RE: Multiple languages, boosting and, stemming and KeywordRepeat

2018-05-17 Thread Markus Jelsma
Hello,

And sorry to disturb again. Does anyone of you have any meaningful opinion on 
this peculiar matter? The RemoveDuplicates filter exists for a reason, but with 
query-time KeywordRepeat filter it causes trouble in some cases. Is it normal 
for the clauses to be absent in the debug output, but the boost doubled in 
value?

I like this behaviour, but is it a side effect that is considered a bug in 
later versions? And where is the documentation in this. I cannot find anything 
in the Lucene or Solr Javadocs, or the reference manual.

Many thanks, again,
Markus

 
 
-Original message-
> From:Markus Jelsma <markus.jel...@openindex.io>
> Sent: Wednesday 9th May 2018 17:39
> To: solr-user <solr-user@lucene.apache.org>
> Subject: Multiple languages, boosting and, stemming and KeywordRepeat
> 
> Hello,
> 
> First, apologies for the weird subject line.
> 
> We index many languages and search over all those languages at once, but 
> boost the language of the user's preference. To differentiate between stemmed 
> tokens and unstemmed tokens we use KeywordRepeat and RemoveDuplicates, this 
> works very well.
> 
> However, we just stumbled over the following example, q=australia is not 
> stemmed in English, but its suffix is removed by the Romanian stemmer, 
> causing the Romanian results to be returned on top of English results, 
> despite language boosting.
> 
> This is because the Romanian part of the query consists of the stemmed and 
> unstemmed version of the word, but the English part of the query is just one 
> clause per field (title, content etc). Thus the Romanian results score 
> roughtly twice that of English results.
> 
> Now, this is of course really obvious, but the 'solution' is not. To work 
> around the problem i removed the RemoveDuplicates filter so i get two clauses 
> for English as well, really ugly but it works.

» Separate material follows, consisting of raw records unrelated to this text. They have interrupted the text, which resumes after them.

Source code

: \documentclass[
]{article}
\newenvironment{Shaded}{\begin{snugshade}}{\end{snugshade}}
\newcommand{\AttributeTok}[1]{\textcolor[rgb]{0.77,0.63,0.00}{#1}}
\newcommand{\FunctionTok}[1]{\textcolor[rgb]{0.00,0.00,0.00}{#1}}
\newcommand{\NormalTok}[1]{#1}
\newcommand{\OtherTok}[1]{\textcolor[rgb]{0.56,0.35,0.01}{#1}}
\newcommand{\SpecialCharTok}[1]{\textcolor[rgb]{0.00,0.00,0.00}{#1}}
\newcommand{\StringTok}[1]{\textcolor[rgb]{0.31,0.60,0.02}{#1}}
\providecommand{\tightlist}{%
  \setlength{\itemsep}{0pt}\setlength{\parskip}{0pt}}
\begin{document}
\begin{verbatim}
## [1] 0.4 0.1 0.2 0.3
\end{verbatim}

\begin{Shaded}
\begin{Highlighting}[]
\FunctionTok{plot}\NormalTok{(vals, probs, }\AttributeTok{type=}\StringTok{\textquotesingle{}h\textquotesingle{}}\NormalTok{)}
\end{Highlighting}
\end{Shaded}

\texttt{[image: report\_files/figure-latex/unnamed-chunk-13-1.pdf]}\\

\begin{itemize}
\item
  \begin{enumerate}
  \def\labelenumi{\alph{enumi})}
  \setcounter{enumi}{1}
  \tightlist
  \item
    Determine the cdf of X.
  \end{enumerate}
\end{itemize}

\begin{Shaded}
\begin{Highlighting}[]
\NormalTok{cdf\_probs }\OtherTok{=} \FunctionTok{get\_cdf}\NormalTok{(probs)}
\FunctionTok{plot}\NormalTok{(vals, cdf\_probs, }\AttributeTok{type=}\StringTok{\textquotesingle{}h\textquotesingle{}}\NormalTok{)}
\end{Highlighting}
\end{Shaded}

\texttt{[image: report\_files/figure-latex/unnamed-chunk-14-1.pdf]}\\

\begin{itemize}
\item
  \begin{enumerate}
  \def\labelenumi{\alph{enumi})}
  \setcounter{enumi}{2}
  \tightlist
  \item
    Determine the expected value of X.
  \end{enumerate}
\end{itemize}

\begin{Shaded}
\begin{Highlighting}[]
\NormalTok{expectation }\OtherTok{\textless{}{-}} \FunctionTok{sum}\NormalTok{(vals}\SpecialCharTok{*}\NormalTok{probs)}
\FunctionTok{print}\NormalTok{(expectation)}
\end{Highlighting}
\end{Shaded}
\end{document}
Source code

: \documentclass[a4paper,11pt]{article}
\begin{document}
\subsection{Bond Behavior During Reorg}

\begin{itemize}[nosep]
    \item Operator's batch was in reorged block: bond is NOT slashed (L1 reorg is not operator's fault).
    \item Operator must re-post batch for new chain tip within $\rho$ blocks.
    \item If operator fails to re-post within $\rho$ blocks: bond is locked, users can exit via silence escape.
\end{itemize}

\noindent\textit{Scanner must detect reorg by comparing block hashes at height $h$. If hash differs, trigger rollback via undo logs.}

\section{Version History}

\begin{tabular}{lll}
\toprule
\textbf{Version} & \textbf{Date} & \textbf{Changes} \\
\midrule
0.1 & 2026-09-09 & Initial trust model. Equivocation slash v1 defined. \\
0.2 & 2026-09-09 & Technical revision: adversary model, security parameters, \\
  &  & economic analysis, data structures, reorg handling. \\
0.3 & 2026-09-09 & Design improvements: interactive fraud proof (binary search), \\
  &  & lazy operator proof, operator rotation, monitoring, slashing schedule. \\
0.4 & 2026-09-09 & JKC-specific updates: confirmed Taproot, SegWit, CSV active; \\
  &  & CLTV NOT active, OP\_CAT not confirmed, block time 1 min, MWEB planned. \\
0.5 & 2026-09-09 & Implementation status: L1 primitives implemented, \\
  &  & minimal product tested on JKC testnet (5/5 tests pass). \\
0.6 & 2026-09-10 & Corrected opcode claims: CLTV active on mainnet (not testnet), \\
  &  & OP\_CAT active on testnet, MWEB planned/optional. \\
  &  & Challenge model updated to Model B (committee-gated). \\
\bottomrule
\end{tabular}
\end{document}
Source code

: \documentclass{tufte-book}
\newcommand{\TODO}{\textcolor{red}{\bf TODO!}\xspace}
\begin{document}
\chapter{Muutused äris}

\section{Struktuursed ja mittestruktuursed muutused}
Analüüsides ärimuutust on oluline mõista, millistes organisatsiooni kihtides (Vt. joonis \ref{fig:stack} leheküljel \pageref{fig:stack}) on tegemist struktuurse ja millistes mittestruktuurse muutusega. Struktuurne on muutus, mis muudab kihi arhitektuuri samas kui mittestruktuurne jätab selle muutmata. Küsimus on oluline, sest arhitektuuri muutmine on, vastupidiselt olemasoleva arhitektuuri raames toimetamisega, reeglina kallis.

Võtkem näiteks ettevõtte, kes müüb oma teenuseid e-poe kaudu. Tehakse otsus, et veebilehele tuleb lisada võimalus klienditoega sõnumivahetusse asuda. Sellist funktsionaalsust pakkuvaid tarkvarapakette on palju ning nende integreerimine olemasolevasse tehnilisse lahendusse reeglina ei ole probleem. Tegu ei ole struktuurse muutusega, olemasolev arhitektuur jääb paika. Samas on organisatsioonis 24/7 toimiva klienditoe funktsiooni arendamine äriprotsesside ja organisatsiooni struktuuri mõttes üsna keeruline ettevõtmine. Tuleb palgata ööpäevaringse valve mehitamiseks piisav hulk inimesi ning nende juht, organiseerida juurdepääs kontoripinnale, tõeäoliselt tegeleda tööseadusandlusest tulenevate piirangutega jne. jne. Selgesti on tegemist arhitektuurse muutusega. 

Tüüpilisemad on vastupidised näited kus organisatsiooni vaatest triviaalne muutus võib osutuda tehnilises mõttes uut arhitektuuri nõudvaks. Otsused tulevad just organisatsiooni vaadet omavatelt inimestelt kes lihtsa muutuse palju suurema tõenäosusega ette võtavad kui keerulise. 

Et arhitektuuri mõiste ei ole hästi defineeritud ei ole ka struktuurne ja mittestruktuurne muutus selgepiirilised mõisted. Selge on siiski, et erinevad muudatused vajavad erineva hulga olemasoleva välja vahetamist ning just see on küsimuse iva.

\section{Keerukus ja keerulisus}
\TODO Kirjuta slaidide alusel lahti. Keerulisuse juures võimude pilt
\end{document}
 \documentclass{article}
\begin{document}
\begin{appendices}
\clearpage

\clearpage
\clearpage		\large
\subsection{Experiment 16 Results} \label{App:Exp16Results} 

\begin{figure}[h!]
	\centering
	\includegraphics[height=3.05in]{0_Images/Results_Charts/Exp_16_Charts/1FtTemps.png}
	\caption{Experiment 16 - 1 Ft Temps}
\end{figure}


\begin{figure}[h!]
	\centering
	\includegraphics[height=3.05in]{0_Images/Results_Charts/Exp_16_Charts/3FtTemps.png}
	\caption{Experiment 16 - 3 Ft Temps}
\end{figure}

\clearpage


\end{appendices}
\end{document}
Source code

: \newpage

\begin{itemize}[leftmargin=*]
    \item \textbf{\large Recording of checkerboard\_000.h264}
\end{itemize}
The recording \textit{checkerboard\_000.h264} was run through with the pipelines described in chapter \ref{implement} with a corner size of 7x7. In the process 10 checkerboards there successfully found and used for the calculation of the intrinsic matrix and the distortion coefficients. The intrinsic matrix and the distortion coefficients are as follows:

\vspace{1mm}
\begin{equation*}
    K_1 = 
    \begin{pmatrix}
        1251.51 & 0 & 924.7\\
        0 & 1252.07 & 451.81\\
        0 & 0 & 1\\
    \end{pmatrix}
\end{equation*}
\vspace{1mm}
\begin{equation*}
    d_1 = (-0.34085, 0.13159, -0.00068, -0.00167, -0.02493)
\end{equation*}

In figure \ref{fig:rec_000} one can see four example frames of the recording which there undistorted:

What i don't understand is the 
> debug output, it doesn't list two identical clauses, instead, it doubled the 
> boost on the field, so instead of:
> 
> 27.048403 = PayloadSpanQuery, product of:
>   27.048403 = weight(title_en:australia in 15850) [SchemaSimilarity], 
> result of:
> 27.048403 = score(doc=15850,freq=4.0 = phraseFreq=4.0
> ), product of:
>   7.4 = boost
>   3.084852 = idf(docFreq=14539, docCount=317894)
>   1.1848832 = tfNorm, computed as (freq * (k1 + 1)) / (freq + k1 * (1 
> - b + b * fieldLength / avgFieldLength)) from:
> 4.0 = phraseFreq=4.0
> 0.3 = parameter k1
> 0.5 = parameter b
> 15.08689 = avgFieldLength
> 24.0 = fieldLength
>   1.0 = AveragePayloadFunction.docScore()
> 
> I now get 
> 
> 54.096806 = PayloadSpanQuery, product of:
>   54.096806 = weight(title_en:australia in 15850) [SchemaSimilarity], 
> result of:
> 54.096806 = score(doc=15850,freq=4.0 = phraseFreq=4.0
> ), product of:
>   14.8 = boost
>   3.084852 = idf(docFreq=14539, docCount=317894)
>   1.1848832 = tfNorm, computed as (freq * (k1 + 1)) / (freq + k1 * (1 
> - b + b * fieldLength / avgFieldLength)) from:
> 4.0 = phraseFreq=4.0
> 0.3 = parameter k1
> 0.5 = parameter b
> 15.08689 = avgFieldLength
> 24.0 = fieldLength
>   1.0 = AveragePayloadFunction.docScore()
> 
> So instead of expecting two clauses in the debug, i get one but with a 
> doubled boost.
> 
> The question is, is this supposed to be like this?
> 
> Also, are there any real solutions to this problem? Removing the 
> RemoveDuplicats filter looks really silly.
> 
> Many thanks!
> Markus
> 


Multiple languages, boosting and, stemming and KeywordRepeat

2018-05-09 Thread Markus Jelsma
Hello,

First, apologies for the weird subject line.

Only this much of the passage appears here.